AIM OF THE TASK:
Below is a set of records, and all of them should be retyped exactly, minus the pictures.

** INFORMATION SHOWN follows **

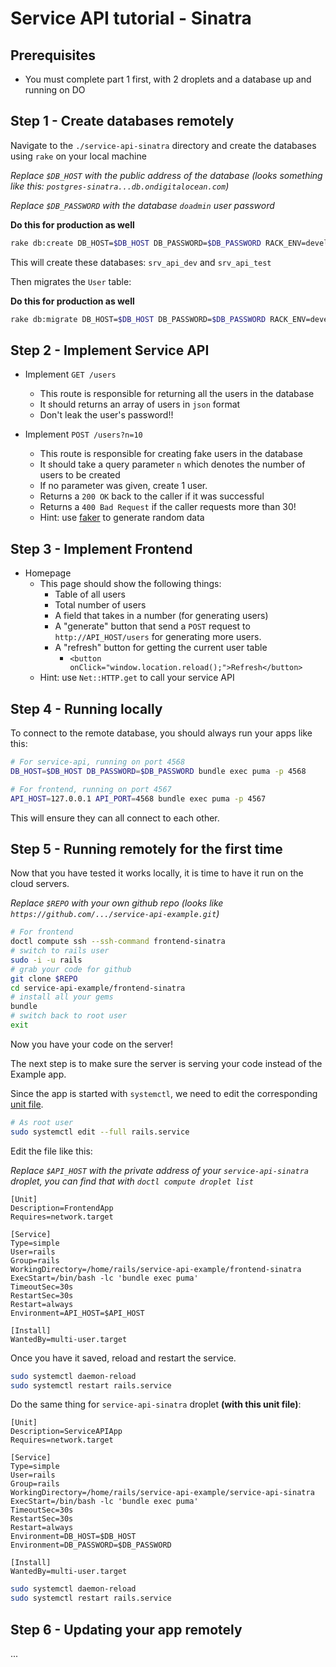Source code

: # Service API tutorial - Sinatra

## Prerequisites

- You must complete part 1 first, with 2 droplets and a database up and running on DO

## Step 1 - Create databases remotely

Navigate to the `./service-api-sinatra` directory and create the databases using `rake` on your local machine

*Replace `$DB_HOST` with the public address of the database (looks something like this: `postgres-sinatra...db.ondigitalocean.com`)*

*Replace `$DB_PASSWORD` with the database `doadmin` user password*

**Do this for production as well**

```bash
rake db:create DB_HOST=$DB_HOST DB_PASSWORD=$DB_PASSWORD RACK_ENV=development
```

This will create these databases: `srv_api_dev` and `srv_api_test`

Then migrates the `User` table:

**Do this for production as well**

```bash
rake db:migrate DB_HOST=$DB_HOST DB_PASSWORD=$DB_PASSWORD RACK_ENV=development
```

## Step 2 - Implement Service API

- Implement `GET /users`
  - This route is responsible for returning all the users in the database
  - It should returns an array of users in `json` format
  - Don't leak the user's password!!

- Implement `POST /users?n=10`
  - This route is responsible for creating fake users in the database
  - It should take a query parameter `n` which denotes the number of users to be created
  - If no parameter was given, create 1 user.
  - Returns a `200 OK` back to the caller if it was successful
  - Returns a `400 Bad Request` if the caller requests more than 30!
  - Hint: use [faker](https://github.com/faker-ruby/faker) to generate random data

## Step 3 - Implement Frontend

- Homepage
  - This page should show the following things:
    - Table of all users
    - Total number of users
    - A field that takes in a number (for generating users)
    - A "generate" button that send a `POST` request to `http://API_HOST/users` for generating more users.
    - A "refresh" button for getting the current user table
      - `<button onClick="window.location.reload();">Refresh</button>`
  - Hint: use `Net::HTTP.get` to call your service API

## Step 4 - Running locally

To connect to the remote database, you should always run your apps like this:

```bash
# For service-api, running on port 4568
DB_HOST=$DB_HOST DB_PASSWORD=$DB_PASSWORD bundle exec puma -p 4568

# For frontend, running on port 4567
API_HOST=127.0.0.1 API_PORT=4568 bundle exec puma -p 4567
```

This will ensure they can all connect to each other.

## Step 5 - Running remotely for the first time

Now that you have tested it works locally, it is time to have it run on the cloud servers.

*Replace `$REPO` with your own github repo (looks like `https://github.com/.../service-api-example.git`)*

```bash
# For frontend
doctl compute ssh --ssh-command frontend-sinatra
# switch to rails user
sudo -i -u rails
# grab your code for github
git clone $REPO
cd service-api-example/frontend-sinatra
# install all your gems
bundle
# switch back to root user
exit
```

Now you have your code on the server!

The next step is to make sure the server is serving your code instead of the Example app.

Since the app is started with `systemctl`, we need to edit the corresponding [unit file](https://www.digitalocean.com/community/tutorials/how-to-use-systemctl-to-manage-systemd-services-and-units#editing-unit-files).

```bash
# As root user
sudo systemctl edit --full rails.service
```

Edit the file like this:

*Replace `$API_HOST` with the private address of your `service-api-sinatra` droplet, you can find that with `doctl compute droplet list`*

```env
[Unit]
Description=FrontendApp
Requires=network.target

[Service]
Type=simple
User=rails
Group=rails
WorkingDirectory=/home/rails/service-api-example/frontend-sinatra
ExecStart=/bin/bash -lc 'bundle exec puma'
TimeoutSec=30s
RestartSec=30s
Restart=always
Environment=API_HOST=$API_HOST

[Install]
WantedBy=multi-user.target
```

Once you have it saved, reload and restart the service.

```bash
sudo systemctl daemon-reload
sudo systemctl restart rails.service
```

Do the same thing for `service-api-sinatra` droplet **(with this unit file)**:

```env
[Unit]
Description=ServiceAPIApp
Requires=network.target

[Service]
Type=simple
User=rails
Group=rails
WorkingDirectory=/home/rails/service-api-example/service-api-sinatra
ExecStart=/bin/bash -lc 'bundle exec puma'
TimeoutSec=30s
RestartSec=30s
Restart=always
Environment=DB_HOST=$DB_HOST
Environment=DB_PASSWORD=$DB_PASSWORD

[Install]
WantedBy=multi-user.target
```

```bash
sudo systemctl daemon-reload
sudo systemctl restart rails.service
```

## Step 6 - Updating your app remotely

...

** End of INFORMATION SHOWN **

ANSWER TO THE PROBLEM:
Source code

: # Service API tutorial - Sinatra

## Prerequisites

- You must complete part 1 first, with 2 droplets and a database up and running on DO

## Step 1 - Create databases remotely

Navigate to the `./service-api-sinatra` directory and create the databases using `rake` on your local machine

*Replace `$DB_HOST` with the public address of the database (looks something like this: `postgres-sinatra...db.ondigitalocean.com`)*

*Replace `$DB_PASSWORD` with the database `doadmin` user password*

**Do this for production as well**

```bash
rake db:create DB_HOST=$DB_HOST DB_PASSWORD=$DB_PASSWORD RACK_ENV=development
```

This will create these databases: `srv_api_dev` and `srv_api_test`

Then migrates the `User` table:

**Do this for production as well**

```bash
rake db:migrate DB_HOST=$DB_HOST DB_PASSWORD=$DB_PASSWORD RACK_ENV=development
```

## Step 2 - Implement Service API

- Implement `GET /users`
  - This route is responsible for returning all the users in the database
  - It should returns an array of users in `json` format
  - Don't leak the user's password!!

- Implement `POST /users?n=10`
  - This route is responsible for creating fake users in the database
  - It should take a query parameter `n` which denotes the number of users to be created
  - If no parameter was given, create 1 user.
  - Returns a `200 OK` back to the caller if it was successful
  - Returns a `400 Bad Request` if the caller requests more than 30!
  - Hint: use [faker](https://github.com/faker-ruby/faker) to generate random data

## Step 3 - Implement Frontend

- Homepage
  - This page should show the following things:
    - Table of all users
    - Total number of users
    - A field that takes in a number (for generating users)
    - A "generate" button that send a `POST` request to `http://API_HOST/users` for generating more users.
    - A "refresh" button for getting the current user table
      - `<button onClick="window.location.reload();">Refresh</button>`
  - Hint: use `Net::HTTP.get` to call your service API

## Step 4 - Running locally

To connect to the remote database, you should always run your apps like this:

```bash
# For service-api, running on port 4568
DB_HOST=$DB_HOST DB_PASSWORD=$DB_PASSWORD bundle exec puma -p 4568

# For frontend, running on port 4567
API_HOST=127.0.0.1 API_PORT=4568 bundle exec puma -p 4567
```

This will ensure they can all connect to each other.

## Step 5 - Running remotely for the first time

Now that you have tested it works locally, it is time to have it run on the cloud servers.

*Replace `$REPO` with your own github repo (looks like `https://github.com/.../service-api-example.git`)*

```bash
# For frontend
doctl compute ssh --ssh-command frontend-sinatra
# switch to rails user
sudo -i -u rails
# grab your code for github
git clone $REPO
cd service-api-example/frontend-sinatra
# install all your gems
bundle
# switch back to root user
exit
```

Now you have your code on the server!

The next step is to make sure the server is serving your code instead of the Example app.

Since the app is started with `systemctl`, we need to edit the corresponding [unit file](https://www.digitalocean.com/community/tutorials/how-to-use-systemctl-to-manage-systemd-services-and-units#editing-unit-files).

```bash
# As root user
sudo systemctl edit --full rails.service
```

Edit the file like this:

*Replace `$API_HOST` with the private address of your `service-api-sinatra` droplet, you can find that with `doctl compute droplet list`*

```env
[Unit]
Description=FrontendApp
Requires=network.target

[Service]
Type=simple
User=rails
Group=rails
WorkingDirectory=/home/rails/service-api-example/frontend-sinatra
ExecStart=/bin/bash -lc 'bundle exec puma'
TimeoutSec=30s
RestartSec=30s
Restart=always
Environment=API_HOST=$API_HOST

[Install]
WantedBy=multi-user.target
```

Once you have it saved, reload and restart the service.

```bash
sudo systemctl daemon-reload
sudo systemctl restart rails.service
```

Do the same thing for `service-api-sinatra` droplet **(with this unit file)**:

```env
[Unit]
Description=ServiceAPIApp
Requires=network.target

[Service]
Type=simple
User=rails
Group=rails
WorkingDirectory=/home/rails/service-api-example/service-api-sinatra
ExecStart=/bin/bash -lc 'bundle exec puma'
TimeoutSec=30s
RestartSec=30s
Restart=always
Environment=DB_HOST=$DB_HOST
Environment=DB_PASSWORD=$DB_PASSWORD

[Install]
WantedBy=multi-user.target
```

```bash
sudo systemctl daemon-reload
sudo systemctl restart rails.service
```

## Step 6 - Updating your app remotely

...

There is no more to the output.